Acids, Alkalis and Titrations
Acids are compounds which release hydrogen ions, and alkalis are compounds which release hydroxide ions. Acids can neutralise alkalis to form a neutral solution. Titrations are used to determine the concentration of an acid or alkali..
Indicators
We can use indicators to distinguish between acidic and alkaline solutions. Indicators are dyes which change colour depending on the pH of the solution. The most commonly used indicators are described below - make sure you remember the colour changes for each.
Litmus: litmus paper is red in acidic solutions, purple in neutral solutions and blue in alkaline solutions. To see the colour change, you need to use blue paper to test acidic solutions and red paper to test alkaline solutions.
Phenolphthalein: colourless in acidic solutions and bright pink in alkaline solutions.
Methyl orange: red in acidic solutions and yellow in alkaline solutions.
pH scale
The pH scale goes from 0 to 14. A very strong acid will have a pH of 0-1 whereas a very strong alkali will have a pH of 13-14. Pure water which is a neutral substance will have a pH of 7.
Universal indicator can be used as a more precise measurement of pH. It gives a range of different colours depending on the pH of a solution (shown above) which can be compared to a colour chart to give a more accurate pH value.
Acids and Alkalis
Acids are a source of hydrogen ions (H+) and alkalis are a source of hydroxide ions (OH-). A base is something which will become an alkali when added to water. For example, magnesium oxide is a base because it will dissolve in water to form magnesium hydroxide (Mg(OH)2) which is an alkali because it is a source of hydroxide ions.
Alkalis can neutralise acids (or vice versa) - hydrogen ions combine with hydroxide ions to form water, forming a neutral solution. The equation for the reaction is:
Titrations
Titrations are used to find out the concentration of an acid or an alkali. Let’s say we have an acid of an unknown concentration, we can react it with an alkali of known concentration and record the volume needed for neutralisation to calculate its concentration. The method for a titration is described below:
Using a pipette, add a measured volume of alkali into a conical flask along with a few drops of indicator.
Fill a burette with acid and record the starting volume.
Turn the tap on the burette to slowly add acid to the alkali until the indicator changes colour (neutralisation has occurred at this point).
Record the volume of acid added to the alkali.
Repeat the titration until you get concordant titres - results that are very similar to each other so that you know you have reliable data.
Titrations also work the other way round, where alkali is added to the acid.
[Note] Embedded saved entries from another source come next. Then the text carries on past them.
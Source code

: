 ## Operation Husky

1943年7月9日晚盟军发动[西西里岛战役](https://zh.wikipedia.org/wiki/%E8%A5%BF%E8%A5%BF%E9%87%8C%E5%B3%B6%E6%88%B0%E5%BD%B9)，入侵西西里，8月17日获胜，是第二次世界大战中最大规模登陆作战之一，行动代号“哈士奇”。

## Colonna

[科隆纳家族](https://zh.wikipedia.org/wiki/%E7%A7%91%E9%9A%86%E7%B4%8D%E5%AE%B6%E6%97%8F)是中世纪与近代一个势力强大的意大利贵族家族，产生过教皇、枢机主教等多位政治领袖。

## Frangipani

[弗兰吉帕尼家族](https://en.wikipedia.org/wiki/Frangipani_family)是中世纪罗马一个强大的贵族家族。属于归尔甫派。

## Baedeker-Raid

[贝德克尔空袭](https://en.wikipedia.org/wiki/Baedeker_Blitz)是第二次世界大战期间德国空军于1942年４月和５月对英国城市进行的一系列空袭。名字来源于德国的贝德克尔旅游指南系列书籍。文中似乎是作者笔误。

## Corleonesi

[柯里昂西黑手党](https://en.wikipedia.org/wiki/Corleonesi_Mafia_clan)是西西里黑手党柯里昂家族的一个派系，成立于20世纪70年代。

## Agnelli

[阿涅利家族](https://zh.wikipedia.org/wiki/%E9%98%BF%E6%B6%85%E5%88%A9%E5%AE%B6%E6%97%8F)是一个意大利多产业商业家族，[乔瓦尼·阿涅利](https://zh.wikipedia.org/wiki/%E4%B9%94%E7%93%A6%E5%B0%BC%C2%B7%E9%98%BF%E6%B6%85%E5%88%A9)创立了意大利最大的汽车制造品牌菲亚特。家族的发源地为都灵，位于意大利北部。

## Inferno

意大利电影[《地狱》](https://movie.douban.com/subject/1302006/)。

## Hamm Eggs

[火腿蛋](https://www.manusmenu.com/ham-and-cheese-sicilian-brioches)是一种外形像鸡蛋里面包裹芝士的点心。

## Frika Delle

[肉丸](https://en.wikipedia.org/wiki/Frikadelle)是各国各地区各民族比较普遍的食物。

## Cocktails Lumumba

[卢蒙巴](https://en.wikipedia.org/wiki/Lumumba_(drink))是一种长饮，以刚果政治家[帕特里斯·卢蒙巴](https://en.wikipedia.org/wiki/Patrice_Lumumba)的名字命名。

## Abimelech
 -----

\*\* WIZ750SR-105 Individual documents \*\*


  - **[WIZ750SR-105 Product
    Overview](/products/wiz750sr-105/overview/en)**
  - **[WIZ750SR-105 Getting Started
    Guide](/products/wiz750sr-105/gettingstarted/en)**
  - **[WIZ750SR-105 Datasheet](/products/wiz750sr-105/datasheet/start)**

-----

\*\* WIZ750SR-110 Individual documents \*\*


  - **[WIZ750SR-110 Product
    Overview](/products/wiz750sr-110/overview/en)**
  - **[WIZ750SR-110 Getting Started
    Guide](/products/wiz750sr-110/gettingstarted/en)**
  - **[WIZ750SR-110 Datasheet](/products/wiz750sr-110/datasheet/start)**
Worked example: titration calculation
A student titrated 60 cm3 of hydrochloric acid to 1 mol dm-3 solution of sodium hydroxide, which had a volume of 30 cm3. Calculate the concentration of the hydrochloric acid.
- The first thing we need to do is calculate the moles of the substance with a known concentration. In this case, it's the sodium hydroxide. To calculate moles, we need to convert cm3 to dm3 by dividing by 1000. Then we can multiply concentration and volume to find out the moles.
- 30/1000 = 0.03 dm3 x 1 mol dm-3 = 0.03 mol
- The next thing is to write an equation for the reaction. Here, the equation is: HCl + NaOH --> NaCl + H2O
- From the equation we can see that there is a 1:1 ratio between the acid and alkali, so if we have 0.03 mol of NaOH then we also have 0.03 mol of HCl.
- Now that we know the moles and volume of HCl, we can work out its concentration. 0.03 / (60/1000) = 0.5 mol dm3.
Strong and weak acids
Strong acids, like hydrochloric acid, completely ionise in aqueous solutions. This means that every single HCl molecule breaks apart into hydrogen ions and chloride ions. This is what gives it such a low pH, since it releases hydrogen ions more readily than weaker acids. Nitric acid and sulfuric acid are also examples of strong acids.
A weak acid, such as ethanoic acid, only partially ionises in aqueous solutions. This means that some ethanoic acid molecules will release a hydrogen ion but others will remain completely intact. We represent partial ionisation of weak acids using a double-headed arrow. Other weak acids include citric acid and carbonic acid. You find these acids in various food items – ethanoic acid is an ingredient in vinegar, citric acid is found in citrus fruits and carbonic acid is found in fizzy drinks. The fact that these acids only partially ionise means that they are safe to consume. Start gulping hydrochloric acid and you’re in trouble.
The stronger the acid (i.e. the more readily it releases hydrogen ions), the lower the pH. This is why hydrochloric, sulfuric and nitric acids have a very low pH (around 1-2) whereas ethanoic and citric acids have a higher pH (around 3-6). As the pH decreases by 1 unit, the hydrogen ion concentration of the solution increases by a factor of 10. For example, a solution with a pH of 4 has 10x as many hydrogen ions compared to a solution with a pH of 5. A pH difference of 2 means that there is 100x difference in hydrogen ion concentration and a pH difference of 3 means a 1000x difference in hydrogen ion concentration, and so on.